On January 2, 2015, the parties executed a written settlement agreement and release (the "Settlement Agreement") pursuant to which Defendant was to pay Plaintiff the total principal sum of $198, 500 plus interest. , Mot. at 1. Under the Agreement, Defendant owed an initial payment of $108, 000 on January 22, 2015 and an additional $90, 500, plus interest, pursuant to a promissory note. Id. The promissory note states that the additional $90, 500 is to be paid in eighteen monthly installments of $5, 229 each, beginning February 15, 2015. [67-1], Promissory Note. The Agreement further provides that Plaintiff must voluntarily dismiss the lawsuit with prejudice within ten business days of his receipt of the initial payment of $108, 000. [67-1], Settlement Agreement ¶ 2.
On February 6, 2015, Plaintiff filed a motion to enforce the Settlement Agreement , in which he asserted that Defendant breached the Agreement by failing to make the initial payment; Plaintiff requests that the Court enter judgment in his favor for the entire settlement amount of $198, 500, plus the attorney's fees incurred to enforce the Agreement. Thereafter, Plaintiff moved for leave to file a second amended complaint  based on Defendant's breach. Count I of the proposed second amended complaint alleges that Defendant breached the Agreement by paying Plaintiff, to date, only $64, 981.98. [69-1], Sec. Am. Compl. ("SAC") at 2. Plaintiff alleges that the principal sum of $133, 518.02 still is due under the Agreement and that he has been damaged by that amount. Id. at 2-3. Count II is pleaded in the alternative to Count I and re-alleges the original breach of contract claims that gave rise to the suit. Specifically, Plaintiff alleges that "[i]f for any reason the Court finds the Settlement Agreement (and the Promissory Note) unenforceable, plaintiff is entitled to collect on defendant's breaches of contracts, which were the subject matter of the Settlement Agreement[.]" Id. at 3.

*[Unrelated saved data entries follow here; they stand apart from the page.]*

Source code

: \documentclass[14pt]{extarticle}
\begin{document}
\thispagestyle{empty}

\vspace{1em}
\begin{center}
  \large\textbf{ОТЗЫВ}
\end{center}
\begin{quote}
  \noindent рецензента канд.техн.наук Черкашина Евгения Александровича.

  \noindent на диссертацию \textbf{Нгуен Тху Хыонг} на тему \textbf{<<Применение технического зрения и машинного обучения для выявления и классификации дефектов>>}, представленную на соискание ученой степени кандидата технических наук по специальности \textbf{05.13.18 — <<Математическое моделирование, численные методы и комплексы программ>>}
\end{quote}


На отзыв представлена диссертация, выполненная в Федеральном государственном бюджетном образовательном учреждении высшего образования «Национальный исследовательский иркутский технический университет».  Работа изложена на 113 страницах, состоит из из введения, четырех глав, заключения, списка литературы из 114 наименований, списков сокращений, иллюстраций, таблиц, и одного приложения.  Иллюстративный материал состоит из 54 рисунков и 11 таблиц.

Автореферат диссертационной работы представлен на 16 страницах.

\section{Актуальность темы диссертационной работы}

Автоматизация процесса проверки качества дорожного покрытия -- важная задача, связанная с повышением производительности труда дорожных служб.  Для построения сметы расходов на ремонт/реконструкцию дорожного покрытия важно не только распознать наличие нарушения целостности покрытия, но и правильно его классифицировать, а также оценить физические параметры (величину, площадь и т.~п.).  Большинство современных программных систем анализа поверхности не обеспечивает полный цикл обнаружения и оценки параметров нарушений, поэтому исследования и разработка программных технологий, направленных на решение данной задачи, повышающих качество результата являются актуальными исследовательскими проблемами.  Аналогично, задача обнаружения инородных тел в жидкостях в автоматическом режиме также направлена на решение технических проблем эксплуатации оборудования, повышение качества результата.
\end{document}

In general, motions for leave to amend a complaint are freely granted "where justice so requires." Fed.R.Civ.P. 15(a)(2). The Seventh Circuit teaches that leave to amend should be given "[i]n the absence of any apparent or declared reason-such as undue delay, bad faith or dilatory motive on the part of the movant, repeated failure to cure deficiencies by amendments previously allowed, undue prejudice to the opposing party by virtue of the allowance of the amendment, futility of amendment, etc." Barry Aviation, Inc. v. Land O'Lakes Mun. Airport Comm'n., 377 F.3d 682, 687 (7th Cir. 2004) (citation omitted). Futility, in the context of Rule 15, refers to the inability to state a claim, not the inability of the plaintiff to prevail on the merits. See Bower v. Jones, 978 F.2d 1004, 1008 (7th Cir. 1992) ("[A]n amendment may be futile when it fails to state a valid theory of liability or could not withstand a motion to dismiss."). Courts "may refuse to entertain a proposed amendment on futility grounds when the new pleading would not survive a motion to dismiss." Gandhi v. Sitara Capital Mgmt., LLC, 721 F.3d 865, 869 (7th Cir. 2013).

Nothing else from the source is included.